Records for the task: Begin
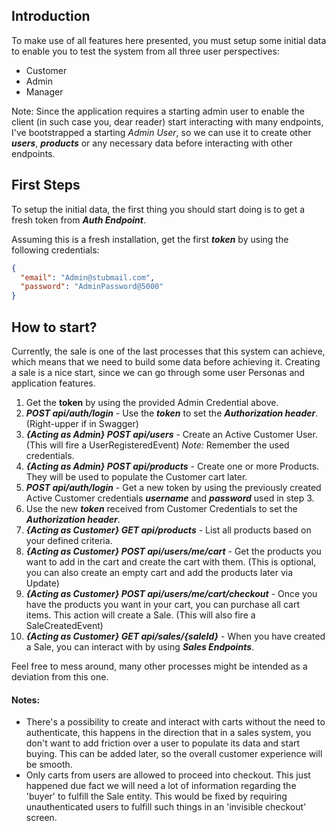 ## Introduction
 To make use of all features here presented, you must setup some initial data to enable you to test the system from all three user perspectives:
- Customer
- Admin
- Manager

Note: Since the application requires a starting admin user to enable the client (in such case you, dear reader) start interacting with many endpoints, I've bootstrapped a starting *Admin User*, so we can use it to create other ***users***, ***products*** or any necessary data before interacting with other endpoints.

## First Steps
To setup the initial data, the first thing you should start doing is to get a fresh token from ***Auth Endpoint***.

Assuming this is a fresh installation, get the first ***token*** by using the following credentials:

```json
{
  "email": "Admin@stubmail.com",
  "password": "AdminPassword@5000"
}
```

## How to start?
Currently, the sale is one of the last processes that this system can achieve, which means that we need to build some data before achieving it.
Creating a sale is a nice start, since we can go through some user Personas and application features.

1. Get the **token** by using the provided Admin Credential above.
2. ***POST api/auth/login*** - Use the ***token*** to set the ***Authorization header***. (Right-upper if in Swagger) 
3. ***{Acting as Admin} POST api/users*** - Create an Active Customer User. (This will fire a UserRegisteredEvent) *Note:* Remember the used credentials.
4. ***{Acting as Admin} POST api/products*** - Create one or more Products. They will be used to populate the Customer cart later.
5. ***POST api/auth/login*** - Get a new token by using the previously created Active Customer credentials ***username*** and ***password*** used in step 3.
6. Use the new ***token*** received from Customer Credentials to set the ***Authorization header***.
7. ***{Acting as Customer} GET api/products*** - List all products based on your defined criteria. 
8. ***{Acting as Customer} POST api/users/me/cart*** - Get the products you want to add in the cart and create the cart with them. (This is optional, you can also create an empty cart and add the products later via Update)
9. ***{Acting as Customer} POST api/users/me/cart/checkout*** - Once you have the products you want in your cart, you can purchase all cart items. This action will create a Sale. (This will also fire a SaleCreatedEvent)
10. ***{Acting as Customer} GET api/sales/{saleId}*** - When you have created a Sale, you can interact with by using ***Sales Endpoints***.

Feel free to mess around, many other processes might be intended as a deviation from this one.

#### Notes:
- There's a possibility to create and interact with carts without the need to authenticate, this happens in the direction that in a sales system, you don't want to add friction over a user to populate its data and start buying. This can be added later, so the overall customer experience will be smooth.
- Only carts from users are allowed to proceed into checkout. This just happened due fact we will need a lot of information regarding the 'buyer' to fulfill the Sale entity. This would be fixed by requiring unauthenticated users to fulfill such things in an 'invisible checkout' screen.  
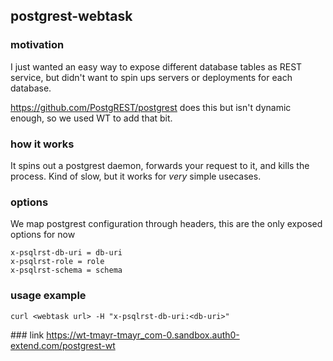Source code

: ## postgrest-webtask

### motivation

I just wanted an easy way to expose different database tables as REST service, but didn't want to spin ups servers or deployments for each database.

https://github.com/PostgREST/postgrest does this but isn't dynamic enough, so we used WT to add that bit.

### how it works

It spins out a postgrest daemon, forwards your request to it, and kills the process. Kind of slow, but it works for _very_ simple usecases.

### options

We map postgrest configuration through headers, this are the only exposed options for now

```
x-psqlrst-db-uri = db-uri
x-psqlrst-role = role
x-psqlrst-schema = schema
```

### usage example

```
curl <webtask url> -H "x-psqlrst-db-uri:<db-uri>"
```

### link
https://wt-tmayr-tmayr_com-0.sandbox.auth0-extend.com/postgrest-wt
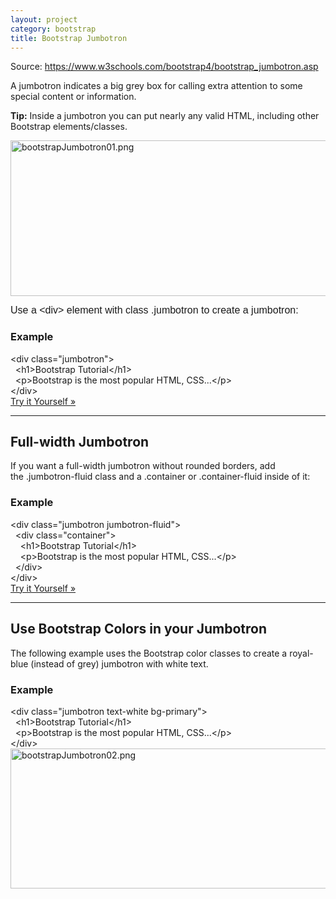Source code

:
 ```yaml
---
layout: project
category: bootstrap
title: Bootstrap Jumbotron
---
```

<div id="main" class="w3-col l10 m12">
<div id="main" class="w3-col l10 m12">
<p>Source: <a href="https://www.w3schools.com/bootstrap4/bootstrap_jumbotron.asp">https://www.w3schools.com/bootstrap4/bootstrap_jumbotron.asp</a></p>
<p>A jumbotron indicates a big grey box for calling extra attention to some special content or information.</p>
<p><strong>Tip:</strong><span> </span>Inside a jumbotron you can put nearly any valid HTML, including other Bootstrap elements/classes.</p>
<p><img src="/wd/bootstrap/images/bootstrapJumbotron01.png" alt="bootstrapJumbotron01.png" width="600" height="249" data-api-endpoint="https://hilliard.instructure.com/api/v1/courses/31582/files/10747921" data-api-returntype="File"></p>
<div class="jumbotron">
<p><span style="font-family: sans-serif; font-size: 1rem;">Use a &lt;div&gt; element with class .jumbotron to create a jumbotron:</span></p>
</div>
<div class="w3-example">
<h3>Example</h3>
<div class="w3-strong notranslate htmlHigh">
<span class="tagnamecolor"><span class="tagcolor">&lt;</span>div<span class="attributecolor"><span> </span>class<span class="attributevaluecolor">="jumbotron"</span></span><span class="tagcolor">&gt;</span></span><br>  <span class="tagnamecolor"><span class="tagcolor">&lt;</span>h1<span class="tagcolor">&gt;</span></span>Bootstrap Tutorial<span class="tagnamecolor"><span class="tagcolor">&lt;</span>/h1<span class="tagcolor">&gt;</span></span><br>  <span class="tagnamecolor"><span class="tagcolor">&lt;</span>p<span class="tagcolor">&gt;</span></span>Bootstrap is the most popular HTML, CSS...<span class="tagnamecolor"><span class="tagcolor">&lt;</span>/p<span class="tagcolor">&gt;</span></span><br><span class="tagnamecolor"><span class="tagcolor">&lt;</span>/div<span class="tagcolor">&gt;</span></span>
</div>
<a class="w3-btn w3-margin-bottom" href="https://www.w3schools.com/bootstrap4/tryit.asp?filename=trybs_jumbotron&amp;stacked=h" >Try it Yourself »</a>
</div>
<hr>
<h2>Full-width Jumbotron</h2>
<p>If you want a full-width jumbotron without rounded borders, add the .jumbotron-fluid class and a .container or .container-fluid inside of it:</p>
<div class="w3-example">
<h3>Example</h3>
<div class="w3-strong notranslate htmlHigh">
<span class="tagnamecolor"><span class="tagcolor">&lt;</span>div<span class="attributecolor"><span> </span>class<span class="attributevaluecolor">="jumbotron jumbotron-fluid"</span></span><span class="tagcolor">&gt;</span></span><br> <span> </span><span class="tagnamecolor"><span class="tagcolor">&lt;</span>div<span class="attributecolor"><span> </span>class<span class="attributevaluecolor">="container"</span></span><span class="tagcolor">&gt;</span></span><br>   <span> </span><span class="tagnamecolor"><span class="tagcolor">&lt;</span>h1<span class="tagcolor">&gt;</span></span>Bootstrap Tutorial<span class="tagnamecolor"><span class="tagcolor">&lt;</span>/h1<span class="tagcolor">&gt;</span></span><br>   <span> </span><span class="tagnamecolor"><span class="tagcolor">&lt;</span>p<span class="tagcolor">&gt;</span></span>Bootstrap is the most popular HTML, CSS...<span class="tagnamecolor"><span class="tagcolor">&lt;</span>/p<span class="tagcolor">&gt;</span></span><br> <span> </span><span class="tagnamecolor"><span class="tagcolor">&lt;</span>/div<span class="tagcolor">&gt;</span></span><br><span class="tagnamecolor"><span class="tagcolor">&lt;</span>/div<span class="tagcolor">&gt;</span></span>
</div>
<a class="w3-btn w3-margin-bottom" href="https://www.w3schools.com/bootstrap4/tryit.asp?filename=trybs_jumbotron2&amp;stacked=h" >Try it Yourself »</a>
</div>
</div>
</div>
<hr>
<h2>Use Bootstrap Colors in your Jumbotron</h2>
<p>The following example uses the Bootstrap color classes to create a royal-blue (instead of grey) jumbotron with white text.</p>
<h3>Example</h3>
<div class="w3-strong notranslate htmlHigh">
<span class="tagnamecolor"><span class="tagcolor">&lt;</span>div<span class="attributecolor"><span> </span>class<span class="attributevaluecolor">="jumbotron text-white bg-primary"</span></span><span class="tagcolor">&gt;</span></span><br>  <span class="tagnamecolor"><span class="tagcolor">&lt;</span>h1<span class="tagcolor">&gt;</span></span>Bootstrap Tutorial<span class="tagnamecolor"><span class="tagcolor">&lt;</span>/h1<span class="tagcolor">&gt;</span></span><br>  <span class="tagnamecolor"><span class="tagcolor">&lt;</span>p<span class="tagcolor">&gt;</span></span>Bootstrap is the most popular HTML, CSS...<span class="tagnamecolor"><span class="tagcolor">&lt;</span>/p<span class="tagcolor">&gt;</span></span><br><span class="tagnamecolor"><span class="tagcolor">&lt;</span>/div<span class="tagcolor">&gt;</span></span>
</div>
<div class="w3-strong notranslate htmlHigh"><span class="tagnamecolor"><span class="tagcolor"><img src="/wd/bootstrap/images/bootstrapJumbotron02.png" alt="bootstrapJumbotron02.png" width="600" height="224" data-api-endpoint="https://hilliard.instructure.com/api/v1/courses/31582/files/10747925" data-api-returntype="File"></span></span></div>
Records for the task: End
* Task to carry out: Among the entries above, say how many lines hold the word "classes". No other words belong in the answer.

* Answer to the exercise: 2